Echo by New Mexico–based design studio Submaterial is a cactus leather wallcovering made with Nopal cactus leather, bio-based polymer, water-based adhesive, and a recycled acoustic substrate. The tile-based design is manufactured through a resource-efficient process and like all of Submaterial’s designs, is American-made, handcrafted, and customizable in color and size. 

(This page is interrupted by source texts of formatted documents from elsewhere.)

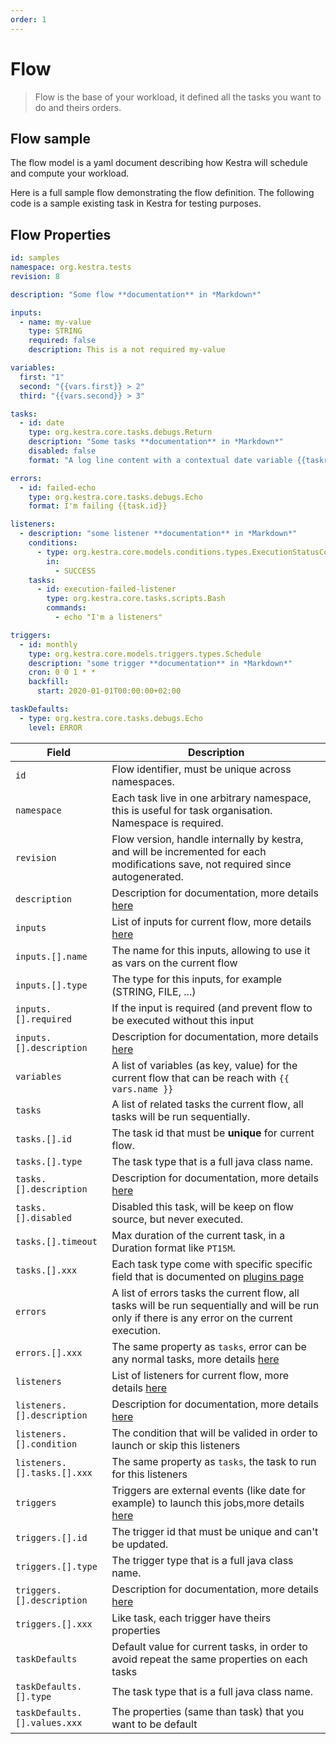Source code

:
 ```yaml
---
order: 1
---
```


# Flow
> Flow is the base of your workload, it defined all the tasks you want to do and theirs orders.

## Flow sample

The flow model is a yaml document describing how Kestra will schedule and compute your workload.

Here is a full sample flow demonstrating the flow definition. 
The following code is a sample existing task in Kestra for testing purposes.

## Flow Properties

```yaml
id: samples 
namespace: org.kestra.tests 
revision: 8

description: "Some flow **documentation** in *Markdown*"

inputs:
  - name: my-value
    type: STRING
    required: false
    description: This is a not required my-value

variables:
  first: "1"
  second: "{{vars.first}} > 2"
  third: "{{vars.second}} > 3"

tasks: 
  - id: date 
    type: org.kestra.core.tasks.debugs.Return
    description: "Some tasks **documentation** in *Markdown*"
    disabled: false
    format: "A log line content with a contextual date variable {{taskrun.startDate}}" 

errors: 
  - id: failed-echo 
    type: org.kestra.core.tasks.debugs.Echo  
    format: I'm failing {{task.id}}

listeners:
  - description: "some listener **documentation** in *Markdown*"
    conditions:
      - type: org.kestra.core.models.conditions.types.ExecutionStatusCondition
        in:
          - SUCCESS
    tasks:
      - id: execution-failed-listener
        type: org.kestra.core.tasks.scripts.Bash
        commands:
          - echo "I'm a listeners"

triggers:
  - id: monthly
    type: org.kestra.core.models.triggers.types.Schedule
    description: "some trigger **documentation** in *Markdown*"
    cron: 0 0 1 * *
    backfill:
      start: 2020-01-01T00:00:00+02:00

taskDefaults:
  - type: org.kestra.core.tasks.debugs.Echo
    level: ERROR
```


| Field | Description |
| ---------- | ----------- |
|`id`|Flow identifier, must be unique across namespaces.|
|`namespace`|Each task live in one arbitrary namespace, this is useful for task organisation. Namespace is required.|
|`revision`|Flow version, handle internally by kestra, and will be incremented for each modifications save, not required since autogenerated.|
|`description`|Description for documentation, more details [here](../documentation/) |
|`inputs`|List of inputs for current flow, more details [here](../inputs/) |
|`inputs.[].name`|The name for this inputs, allowing to use it as vars on the current flow|
|`inputs.[].type`|The type for this inputs, for example (STRING, FILE, ...)|
|`inputs.[].required`|If the input is required (and prevent flow to be executed without this input|
|`inputs.[].description`|Description for documentation, more details [here](../documentation/) |
|`variables`|A list of variables (as key, value) for the current flow that can be reach with <code v-pre>{{ vars.name }}</code>|
|`tasks`|A list of related tasks the current flow, all tasks will be run sequentially.|
|`tasks.[].id`|The task id that must be **unique** for current flow.|
|`tasks.[].type`|The task type that is a full java class name.|
|`tasks.[].description`|Description for documentation, more details [here](../documentation/) |
|`tasks.[].disabled`|Disabled this task, will be keep on flow source, but never executed.|
|`tasks.[].timeout`|Max duration of the current task, in a Duration format like `PT15M`.|
|`tasks.[].xxx`|Each task type come with specific specific field that is documented on [plugins page](../../../plugins/)|
|`errors`|A list of errors tasks the current flow, all tasks will be run sequentially and will be run only if there is any error on the current execution.|
|`errors.[].xxx`|The same property as `tasks`, error can be any normal tasks, more details [here](../errors-handling/)  |
|`listeners`|List of listeners for current flow, more details [here](../listeners/)|
|`listeners.[].description`|Description for documentation, more details [here](../documentation/) |
|`listeners.[].condition`|The condition that will be valided in order to launch or skip this listeners|
|`listeners.[].tasks.[].xxx`|The same property as `tasks`, the task to run for this listeners|
|`triggers`|Triggers are external events (like date for example) to launch this jobs,more details [here](../triggers/) |
|`triggers.[].id`|The trigger id that must be unique and can't be updated.|
|`triggers.[].type`|The trigger type that is a full java class name.|
|`triggers.[].description`|Description for documentation, more details [here](../documentation/) |
|`triggers.[].xxx`|Like task, each trigger have theirs properties|
|`taskDefaults`|Default value for current tasks, in order to avoid repeat the same properties on each tasks|
|`taskDefaults.[].type`|The task type that is a full java class name.|
|`taskDefaults.[].values.xxx`|The properties (same than task) that you want to be default|
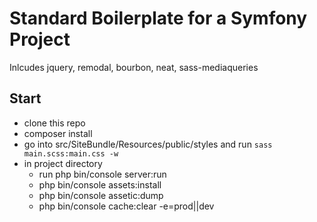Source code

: Standard Boilerplate for a Symfony Project
==========================================

Inlcudes jquery, remodal, bourbon, neat, sass-mediaqueries


## Start

- clone this repo
- composer install
- go into src/SiteBundle/Resources/public/styles and run ```sass main.scss:main.css -w```
- in project directory
    - run php bin/console server:run
    - php bin/console assets:install
    - php bin/console assetic:dump
    - php bin/console cache:clear -e=prod||dev
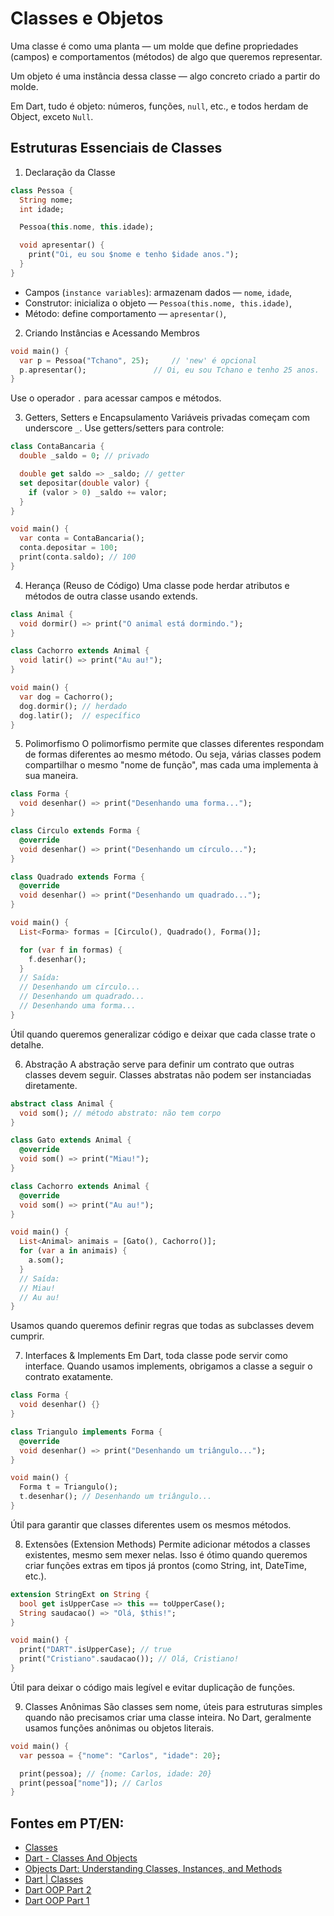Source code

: # Classes e Objetos
Uma classe é como uma planta — um molde que define propriedades (campos) e comportamentos (métodos) de algo que queremos representar.

Um objeto é uma instância dessa classe — algo concreto criado a partir do molde.

Em Dart, tudo é objeto: números, funções, `null`, etc., e todos herdam de Object, exceto `Null`.

## Estruturas Essenciais de Classes 
1. Declaração da Classe
```dart
class Pessoa {
  String nome;
  int idade;

  Pessoa(this.nome, this.idade);

  void apresentar() {
    print("Oi, eu sou $nome e tenho $idade anos.");
  }
}
```
* Campos (`instance variables`): armazenam dados — `nome`, `idade`,
* Construtor: inicializa o objeto — `Pessoa(this.nome, this.idade)`,
* Método: define comportamento — `apresentar()`,

2. Criando Instâncias e Acessando Membros
```dart
void main() {
  var p = Pessoa("Tchano", 25);     // 'new' é opcional
  p.apresentar();               // Oi, eu sou Tchano e tenho 25 anos.
}
```
Use o operador `.` para acessar campos e métodos.

3. Getters, Setters e Encapsulamento
Variáveis privadas começam com underscore `_`. Use getters/setters para controle:
```dart
class ContaBancaria {
  double _saldo = 0; // privado

  double get saldo => _saldo; // getter
  set depositar(double valor) {
    if (valor > 0) _saldo += valor;
  }
}

void main() {
  var conta = ContaBancaria();
  conta.depositar = 100;
  print(conta.saldo); // 100
}
```

4. Herança (Reuso de Código)
Uma classe pode herdar atributos e métodos de outra classe usando extends.
```dart
class Animal {
  void dormir() => print("O animal está dormindo.");
}

class Cachorro extends Animal {
  void latir() => print("Au au!");
}

void main() {
  var dog = Cachorro();
  dog.dormir(); // herdado
  dog.latir();  // específico
}
```

5. Polimorfismo
O polimorfismo permite que classes diferentes respondam de formas diferentes ao mesmo método. Ou seja, várias classes podem compartilhar o mesmo "nome de função", mas cada uma implementa à sua maneira.
```dart
class Forma {
  void desenhar() => print("Desenhando uma forma...");
}

class Circulo extends Forma {
  @override
  void desenhar() => print("Desenhando um círculo...");
}

class Quadrado extends Forma {
  @override
  void desenhar() => print("Desenhando um quadrado...");
}

void main() {
  List<Forma> formas = [Circulo(), Quadrado(), Forma()];

  for (var f in formas) {
    f.desenhar();
  }
  // Saída:
  // Desenhando um círculo...
  // Desenhando um quadrado...
  // Desenhando uma forma...
}
```
Útil quando queremos generalizar código e deixar que cada classe trate o detalhe.

6. Abstração
A abstração serve para definir um contrato que outras classes devem seguir. Classes abstratas não podem ser instanciadas diretamente.
```dart
abstract class Animal {
  void som(); // método abstrato: não tem corpo
}

class Gato extends Animal {
  @override
  void som() => print("Miau!");
}

class Cachorro extends Animal {
  @override
  void som() => print("Au au!");
}

void main() {
  List<Animal> animais = [Gato(), Cachorro()];
  for (var a in animais) {
    a.som();
  }
  // Saída:
  // Miau!
  // Au au!
}
```
Usamos quando queremos definir regras que todas as subclasses devem cumprir.

7. Interfaces & Implements
Em Dart, toda classe pode servir como interface. Quando usamos implements, obrigamos a classe a seguir o contrato exatamente.
```dart
class Forma {
  void desenhar() {}
}

class Triangulo implements Forma {
  @override
  void desenhar() => print("Desenhando um triângulo...");
}

void main() {
  Forma t = Triangulo();
  t.desenhar(); // Desenhando um triângulo...
}
```
Útil para garantir que classes diferentes usem os mesmos métodos.

8. Extensões (Extension Methods)
Permite adicionar métodos a classes existentes, mesmo sem mexer nelas. Isso é ótimo quando queremos criar funções extras em tipos já prontos (como String, int, DateTime, etc.).
```dart
extension StringExt on String {
  bool get isUpperCase => this == toUpperCase();
  String saudacao() => "Olá, $this!";
}

void main() {
  print("DART".isUpperCase); // true
  print("Cristiano".saudacao()); // Olá, Cristiano!
}
```
Útil para deixar o código mais legível e evitar duplicação de funções.

9. Classes Anônimas
São classes sem nome, úteis para estruturas simples quando não precisamos criar uma classe inteira. No Dart, geralmente usamos funções anônimas ou objetos literais.
```dart
void main() {
  var pessoa = {"nome": "Carlos", "idade": 20};

  print(pessoa); // {nome: Carlos, idade: 20}
  print(pessoa["nome"]); // Carlos
}
```

## Fontes em PT/EN:

- [Classes](https://dart.dev/language/classes)
- [Dart - Classes And Objects](https://www.geeksforgeeks.org/dart/dart-classes-and-objects/)
- [Objects Dart: Understanding Classes, Instances, and Methods](https://www.dhiwise.com/post/objects-dart-understanding-classes-instances-and-methods)
- [Dart | Classes](https://www.codecademy.com/resources/docs/dart/classes)
- [Dart OOP Part 2](https://medium.com/@wafiqmuhaz/dart-oop-class-object-field-method-method-expression-body-and-extension-method-dart-oop-ab54e15b4845)
- [Dart OOP Part 1](https://medium.com/@wafiqmuhaz/complete-oop-guide-for-dart-concepts-principles-and-benefits-ab0756674317)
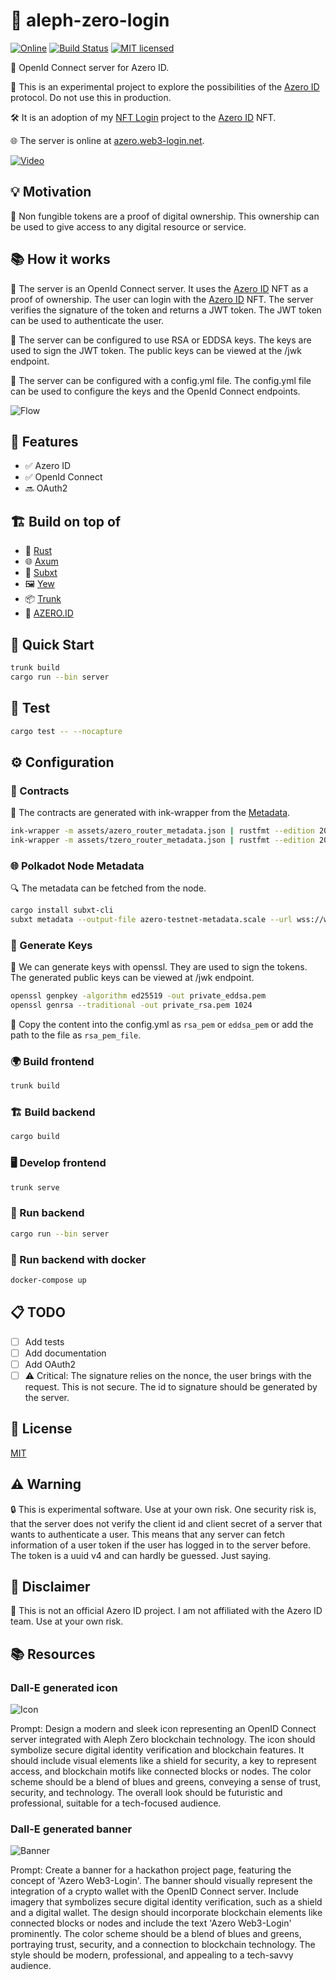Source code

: # 🌟 aleph-zero-login

[![Online](https://img.shields.io/badge/online-azero.id-blue)](https://azero.web3-login.net/)
[![Build Status](https://github.com/web3-login/aleph-zero-login/actions/workflows/rust.yml/badge.svg)](https://github.com/web3-login/aleph-zero-login/actions/workflows/rust.yml)
[![MIT licensed](https://img.shields.io/badge/license-MIT-blue.svg)](./LICENSE)

🔐 OpenId Connect server for Azero ID.

🚀 This is an experimental project to explore the possibilities of the [Azero ID](https://azero.id/) protocol. Do not use this in production.

🛠 It is an adoption of my [NFT Login](https://github.com/nft-login/nft-login) project to the [Azero ID](https://azero.id/) NFT.

🌐 The server is online at [azero.web3-login.net](https://azero.web3-login.net/).

[![Video](https://img.youtube.com/vi/YIK05Y_kLG4/0.jpg)](https://youtu.be/YIK05Y_kLG4)

## 💡 Motivation

💎 Non fungible tokens are a proof of digital ownership. This ownership can be used to give access to any digital resource or service.

## 📚 How it works

🔐 The server is an OpenId Connect server. It uses the [Azero ID](https://azero.id/) NFT as a proof of ownership. The user can login with the [Azero ID](https://azero.id/) NFT. The server verifies the signature of the token and returns a JWT token. The JWT token can be used to authenticate the user.

🔑 The server can be configured to use RSA or EDDSA keys. The keys are used to sign the JWT token. The public keys can be viewed at the /jwk endpoint.

📝 The server can be configured with a config.yml file. The config.yml file can be used to configure the keys and the OpenId Connect endpoints.

![Flow](https://www.plantuml.com/plantuml/proxy?cache=no&src=https://raw.githubusercontent.com/web3-login/aleph-zero-login/main/flow.puml)

## 🌈 Features

- ✅ Azero ID
- ✅ OpenId Connect
- 🔜 OAuth2

## 🏗 Build on top of

- 🦀 [Rust](https://www.rust-lang.org/tools/install)
- 🌐 [Axum](https://crates.io/crates/axum)
- 🔄 [Subxt](https://crates.io/crates/subxt)
- 🖼 [Yew](https://yew.rs/)
- 📦 [Trunk](https://trunkrs.dev/)
- 🔗 [AZERO.ID](https://azero.id/)

## 🚀 Quick Start

```sh
trunk build
cargo run --bin server
```

## 🧪 Test

```sh
cargo test -- --nocapture
```

## ⚙️ Configuration

### 📜 Contracts

🔧 The contracts are generated with ink-wrapper from the [Metadata](https://docs.azero.id/developers/deployments).

```sh
ink-wrapper -m assets/azero_router_metadata.json | rustfmt --edition 2021 > src/azero/router_contract.rs
ink-wrapper -m assets/tzero_router_metadata.json | rustfmt --edition 2021 > src/tzero/router_contract.rs
```

### 🌐 Polkadot Node Metadata

🔍 The metadata can be fetched from the node.

```sh
cargo install subxt-cli
subxt metadata --output-file azero-testnet-metadata.scale --url wss://ws.test.azero.dev:443
```

### 🔑 Generate Keys

🔐 We can generate keys with openssl. They are used to sign the tokens. The generated public keys can be viewed at /jwk endpoint.

```sh
openssl genpkey -algorithm ed25519 -out private_eddsa.pem
openssl genrsa --traditional -out private_rsa.pem 1024
```

📝 Copy the content into the config.yml as `rsa_pem` or `eddsa_pem` or add the path to the file as `rsa_pem_file`.

### 🌍 Build frontend

```sh
trunk build
```

### 🏗 Build backend

```sh
cargo build
```

### 🖥 Develop frontend

```sh
trunk serve
```

### 🚀 Run backend

```sh
cargo run --bin server
```

### 🐳 Run backend with docker

```sh
docker-compose up
```

## 📋 TODO

- [ ] Add tests
- [ ] Add documentation
- [ ] Add OAuth2
- [ ] ⚠️ Critical: The signature relies on the nonce, the user brings with the request. This is not secure. The id to signature should be generated by the server.

## 📜 License

[MIT](LICENSE)

## ⚠️ Warning

🔒 This is experimental software. Use at your own risk. One security risk is, that the server does not verify the client id and client secret of a server that wants to authenticate a user. This means that any server can fetch information of a user token if the user has logged in to the server before. The token is a uuid v4 and can hardly be guessed. Just saying.

## 🚫 Disclaimer

🤖 This is not an official Azero ID project. I am not affiliated with the Azero ID team. Use at your own risk.

## 📚 Resources

### Dall-E generated icon

![Icon](azero-login-icon.png)

Prompt: Design a modern and sleek icon representing an OpenID Connect server integrated with Aleph Zero blockchain technology. The icon should symbolize secure digital identity verification and blockchain features. It should include visual elements like a shield for security, a key to represent access, and blockchain motifs like connected blocks or nodes. The color scheme should be a blend of blues and greens, conveying a sense of trust, security, and technology. The overall look should be futuristic and professional, suitable for a tech-focused audience.

### Dall-E generated banner

![Banner](azero-login-banner.png)

Prompt: Create a banner for a hackathon project page, featuring the concept of 'Azero Web3-Login'. The banner should visually represent the integration of a crypto wallet with the OpenID Connect server. Include imagery that symbolizes secure digital identity verification, such as a shield and a digital wallet. The design should incorporate blockchain elements like connected blocks or nodes and include the text 'Azero Web3-Login' prominently. The color scheme should be a blend of blues and greens, portraying trust, security, and a connection to blockchain technology. The style should be modern, professional, and appealing to a tech-savvy audience.
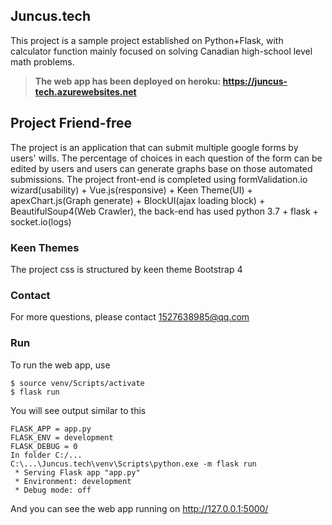 ## Juncus.tech
This project is a sample project established on Python+Flask, with calculator function mainly focused on solving Canadian high-school level math problems.
> **The web app has been deployed on heroku: https://juncus-tech.azurewebsites.net**

## Project Friend-free
The project is an application that can submit multiple google forms by users' wills. The percentage of choices in each question of the form can be edited by users and users can generate graphs base on those automated submissions.
The project front-end is completed using formValidation.io wizard(usability) + Vue.js(responsive) + Keen Theme(UI) + apexChart.js(Graph generate) + BlockUI(ajax loading block) + BeautifulSoup4(Web Crawler), the back-end has used python 3.7 + flask + socket.io(logs)

### Keen Themes

The project css is structured by keen theme Bootstrap 4

### Contact

For more questions, please contact 1527638985@qq.com

### Run

To run the web app, use

```
$ source venv/Scripts/activate
$ flask run
```

You will see output similar to this
```
FLASK_APP = app.py
FLASK_ENV = development
FLASK_DEBUG = 0
In folder C:/...
C:\...\Juncus.tech\venv\Scripts\python.exe -m flask run
 * Serving Flask app "app.py"
 * Environment: development
 * Debug mode: off 
```
And you can see the web app running on http://127.0.0.1:5000/
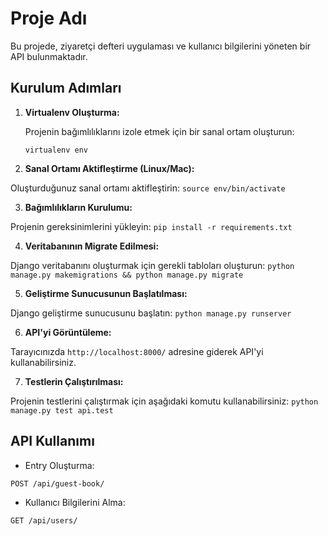 # Proje Adı

Bu projede, ziyaretçi defteri uygulaması ve kullanıcı bilgilerini yöneten bir API bulunmaktadır.

## Kurulum Adımları

1. **Virtualenv Oluşturma:**
   
   Projenin bağımlılıklarını izole etmek için bir sanal ortam oluşturun:
   
   ``` virtualenv env ```


2. **Sanal Ortamı Aktifleştirme (Linux/Mac):**

Oluşturduğunuz sanal ortamı aktifleştirin:
   ``` source env/bin/activate ```

3. **Bağımlılıkların Kurulumu:**

Projenin gereksinimlerini yükleyin:
   ```pip install -r requirements.txt```

4. **Veritabanının Migrate Edilmesi:**

Django veritabanını oluşturmak için gerekli tabloları oluşturun:
   ```python manage.py makemigrations && python manage.py migrate```

5. **Geliştirme Sunucusunun Başlatılması:**

Django geliştirme sunucusunu başlatın:
   ```python manage.py runserver```

6. **API'yi Görüntüleme:**

Tarayıcınızda `http://localhost:8000/` adresine giderek API'yi kullanabilirsiniz.

7. **Testlerin Çalıştırılması:**

Projenin testlerini çalıştırmak için aşağıdaki komutu kullanabilirsiniz:
   ```python manage.py test api.test```

## API Kullanımı

- Entry Oluşturma:

`POST /api/guest-book/`

- Kullanıcı Bilgilerini Alma:

`GET /api/users/`


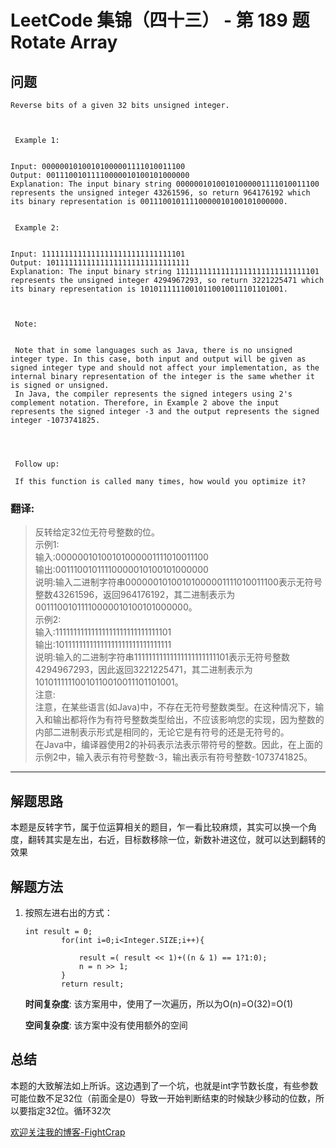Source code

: # LeetCode 集锦（四十三） - 第 189 题 Rotate Array

## 问题

```
Reverse bits of a given 32 bits unsigned integer. 



 Example 1: 


Input: 00000010100101000001111010011100
Output: 00111001011110000010100101000000
Explanation: The input binary string 00000010100101000001111010011100 represents the unsigned integer 43261596, so return 964176192 which its binary representation is 00111001011110000010100101000000.


 Example 2: 


Input: 11111111111111111111111111111101
Output: 10111111111111111111111111111111
Explanation: The input binary string 11111111111111111111111111111101 represents the unsigned integer 4294967293, so return 3221225471 which its binary representation is 10101111110010110010011101101001. 



 Note: 


 Note that in some languages such as Java, there is no unsigned integer type. In this case, both input and output will be given as signed integer type and should not affect your implementation, as the internal binary representation of the integer is the same whether it is signed or unsigned. 
 In Java, the compiler represents the signed integers using 2's complement notation. Therefore, in Example 2 above the input represents the signed integer -3 and the output represents the signed integer -1073741825. 




 Follow up: 

 If this function is called many times, how would you optimize it? 

```

### 翻译:
>反转给定32位无符号整数的位。  
>示例1:  
>输入:00000010100101000001111010011100  
>输出:00111001011110000010100101000000  
>说明:输入二进制字符串00000010100101000001111010011100表示无符号整数43261596，返回964176192，其二进制表示为00111001011110000010100101000000。  
>示例2:  
>输入:11111111111111111111111111111101  
>输出:10111111111111111111111111111111  
>说明:输入的二进制字符串11111111111111111111111101表示无符号整数4294967293，因此返回3221225471，其二进制表示为10101111110010110010011101101001。  
>注意:  
>注意，在某些语言(如Java)中，不存在无符号整数类型。在这种情况下，输入和输出都将作为有符号整数类型给出，不应该影响您的实现，因为整数的内部二进制表示形式是相同的，无论它是有符号的还是无符号的。  
>在Java中，编译器使用2的补码表示法表示带符号的整数。因此，在上面的示例2中，输入表示有符号整数-3，输出表示有符号整数-1073741825。  

---

## 解题思路

本题是反转字节，属于位运算相关的题目，乍一看比较麻烦，其实可以换一个角度，翻转其实是左出，右近，目标数移除一位，新数补进这位，就可以达到翻转的效果

## 解题方法

1. 按照左进右出的方式：

   ```
   int result = 0;
           for(int i=0;i<Integer.SIZE;i++){
   
               result =( result << 1)+((n & 1) == 1?1:0);
               n = n >> 1;
           }
           return result;
   ```

   **时间复杂度**:
   该方案用中，使用了一次遍历，所以为O(n)=O(32)=O(1)

   **空间复杂度**:
   该方案中没有使用额外的空间

## 总结

本题的大致解法如上所诉。这边遇到了一个坑，也就是int字节数长度，有些参数可能位数不足32位（前面全是0）导致一开始判断结束的时候缺少移动的位数，所以要指定32位。循环32次

[欢迎关注我的博客-FightCrap](https://fightcrap.github.io/)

A long, light wood bench with a scalloped edge and angled legs sits in an empty, unfinished room with large windows, awaiting the addition of cozy textiles to soften its clean lines.

CATERPILLAR BENCH

Cory Micah Olsen

Oregon-based furniture designer and educator Cory Micah Olsen focuses his research on the integration of digital fabrication technologies and traditional craft practices. His works in mass timber are the result of a collaborative research project with Linda Zimmer and Dylan Wood, funded by the USDA Agricultural Research Service and in partnership with the Tallwood Design Institute at Oregon State University. Each piece of furniture is made from scrap mass timber material leftover from architectural projects—from food and window cutouts, parts nesting, and panel sizing. Pictured here: The Caterpillar bench, made from mass plywood panel beams milled to form using a KUKA robotic arm. 

A large, irregularly shaped metallic mirror reflects people, ceiling lights, and intricate textiles at an indoor art exhibition. The mirror is mounted on a plain wall near a patch of grass and flowers.

SURFACE MIRROR 

Studio NAWA

Launched at Maison & Objet Hong Kong in 2025, Studio NAWA return to ICFF 2026 with the Surface Mirror. The studio writes, “Formed through water-simulation algorithms and forged in polished steel, the surface mirror records moments of digital motion as fixed geometry—flowing ripples to tranquil stillness—translated into weightlessness, depth, and reflection.” Made of 100 percent mirror polished stainless steel, the mirror is free from chrome or other harmful chemicals.